* [WHAT IS REQUIRED]: Give back the line containing "To Write RMarkdown" along with every line after it, exactly, until the entries end.

* [DATA UNDER STUDY]:
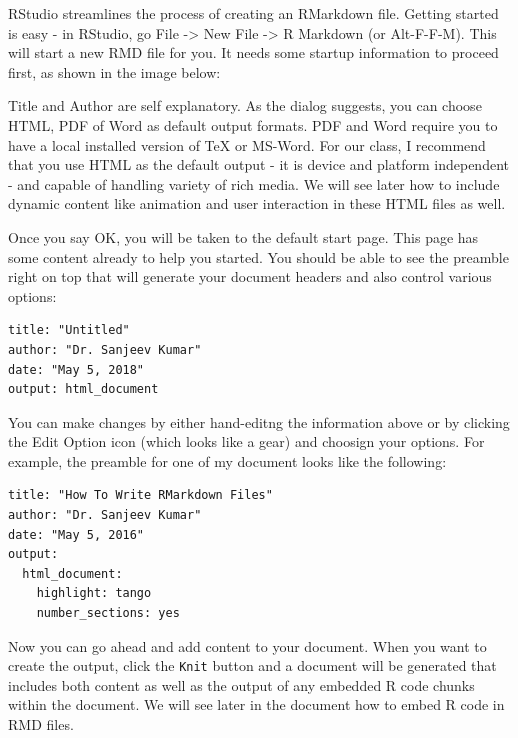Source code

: \documentclass[]{krantz}
\makeatletter
\newenvironment{Shaded}{\begin{snugshade}}{\end{snugshade}}
\newcommand{\CommentTok}[1]{\textcolor[rgb]{0.56,0.35,0.01}{\textit{#1}}}
\newenvironment{kframe}{%
\medskip{}
\setlength{\fboxsep}{.8em}
 \def\at@end@of@kframe{}%
 \ifinner\ifhmode%
  \def\at@end@of@kframe{\end{minipage}}%
  \begin{minipage}{\columnwidth}%
 \fi\fi%
 \def\FrameCommand##1{\hskip\@totalleftmargin \hskip-\fboxsep
 \colorbox{shadecolor}{##1}\hskip-\fboxsep
     \hskip-\linewidth \hskip-\@totalleftmargin \hskip\columnwidth}%
 \MakeFramed {\advance\hsize-\width
   \@totalleftmargin\z@ \linewidth\hsize
   \@setminipage}}%
 {\par\unskip\endMakeFramed%
 \at@end@of@kframe}
\renewenvironment{Shaded}{\begin{kframe}}{\end{kframe}}
\theoremstyle{definition}
\theoremstyle{definition}
\theoremstyle{definition}
\theoremstyle{remark}
\makeatother
\begin{document}
RStudio streamlines the process of creating an RMarkdown file. Getting
started is easy - in RStudio, go File -\textgreater{} New File
-\textgreater{} R Markdown (or Alt-F-F-M). This will start a new RMD
file for you. It needs some startup information to proceed first, as
shown in the image below:

\begin{Shaded}
\begin{Highlighting}[]
\CommentTok{# %
\end{Highlighting}
\end{Shaded}

Title and Author are self explanatory. As the dialog suggests, you can
choose HTML, PDF of Word as default output formats. PDF and Word require
you to have a local installed version of TeX or MS-Word. For our class,
I recommend that you use HTML as the default output - it is device and
platform independent - and capable of handling variety of rich media. We
will see later how to include dynamic content like animation and user
interaction in these HTML files as well.

Once you say OK, you will be taken to the default start page. This page
has some content already to help you started. You should be able to see
the preamble right on top that will generate your document headers and
also control various options:

\begin{verbatim}
title: "Untitled"
author: "Dr. Sanjeev Kumar"
date: "May 5, 2018"
output: html_document
\end{verbatim}

You can make changes by either hand-editng the information above or by
clicking the Edit Option icon (which looks like a gear) and choosign
your options. For example, the preamble for one of my document looks
like the following:

\begin{verbatim}
title: "How To Write RMarkdown Files"
author: "Dr. Sanjeev Kumar"
date: "May 5, 2016"
output:
  html_document: 
    highlight: tango
    number_sections: yes
\end{verbatim}

Now you can go ahead and add content to your document. When you want to
create the output, click the \texttt{Knit} button and a document will be
generated that includes both content as well as the output of any
embedded R code chunks within the document. We will see later in the
document how to embed R code in RMD files.
\end{document}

* [YOUR SOLUTION]:
title: "How To Write RMarkdown Files"
author: "Dr. Sanjeev Kumar"
date: "May 5, 2016"
output:
  html_document: 
    highlight: tango
    number_sections: yes
\end{verbatim}

Now you can go ahead and add content to your document. When you want to
create the output, click the \texttt{Knit} button and a document will be
generated that includes both content as well as the output of any
embedded R code chunks within the document. We will see later in the
document how to embed R code in RMD files.
\end{document}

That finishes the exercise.